As I found out through personal experience, you do not need to spend money at all in purchasing study materials for this exam. Virtually everything you need can already be found online. The most crucial study aid is the list of sample questions from past exams, generously provided by the Society of Actuaries. Along with these questions, you will also find a list of step-by-step solutions which will enable you to check your work. For successful performance on the test, it is essential to be able to successfully solve these problems on your own and to know why you obtained the solutions you did. The problems on the exam are remarkably similar to the ones in the sample questions, so you should do well on your exam if you can solve the problems from prior tests.

In the course of my own studying, I made the mistake of purchasing Michael A. Bean’s Probability: The Science of Uncertainty: a book which does an extremely poor job at explaining the mathematical concepts required for the actuarial exam, because it already presupposes the reader’s expert knowledge of such concepts. Too often, crucial explanations and proofs are omitted from this book, to be left as “exercises to the reader”– quite a challenge for a reader who simply seeks a basic grasp of the subject!

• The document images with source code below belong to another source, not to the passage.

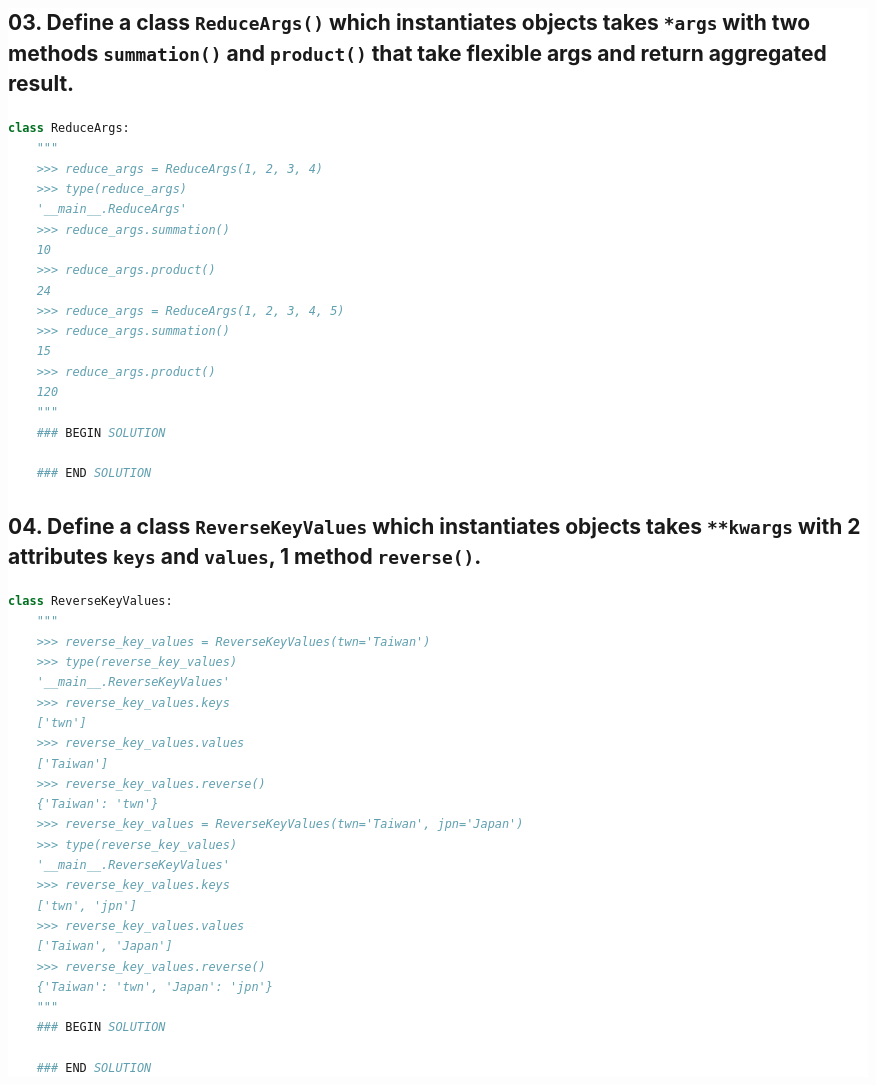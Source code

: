 ## 03. Define a class `ReduceArgs()` which instantiates objects takes `*args` with two methods `summation()` and `product()` that take flexible args and return aggregated result.

```python
class ReduceArgs:
    """
    >>> reduce_args = ReduceArgs(1, 2, 3, 4)
    >>> type(reduce_args)
    '__main__.ReduceArgs'
    >>> reduce_args.summation()
    10
    >>> reduce_args.product()
    24
    >>> reduce_args = ReduceArgs(1, 2, 3, 4, 5)
    >>> reduce_args.summation()
    15
    >>> reduce_args.product()
    120
    """
    ### BEGIN SOLUTION
    
    ### END SOLUTION
```

## 04. Define a class `ReverseKeyValues` which instantiates objects takes `**kwargs` with 2 attributes `keys` and `values`, 1 method `reverse()`.

```python
class ReverseKeyValues:
    """
    >>> reverse_key_values = ReverseKeyValues(twn='Taiwan')
    >>> type(reverse_key_values)
    '__main__.ReverseKeyValues'
    >>> reverse_key_values.keys
    ['twn']
    >>> reverse_key_values.values
    ['Taiwan']
    >>> reverse_key_values.reverse()
    {'Taiwan': 'twn'}
    >>> reverse_key_values = ReverseKeyValues(twn='Taiwan', jpn='Japan')
    >>> type(reverse_key_values)
    '__main__.ReverseKeyValues'
    >>> reverse_key_values.keys
    ['twn', 'jpn']
    >>> reverse_key_values.values
    ['Taiwan', 'Japan']
    >>> reverse_key_values.reverse()
    {'Taiwan': 'twn', 'Japan': 'jpn'}
    """
    ### BEGIN SOLUTION
    
    ### END SOLUTION
```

Furthermore, the exercises in Bean’s book are not conducive to learning the essentials of the probability concepts discussed; these problems are instead so convoluted and laden with unnecessary complications as to baffle even the expert mathematician. Exam P itself is much more reasonable than that; the problems often require some thinking and multiple steps, but you will not be required to pull brilliant, esoteric insights out of thin air, as Bean’s exercises require you to do. To add to the trouble, Bean does not provide answers in the back of the book for most of his problems — thus disabling you from checking your work.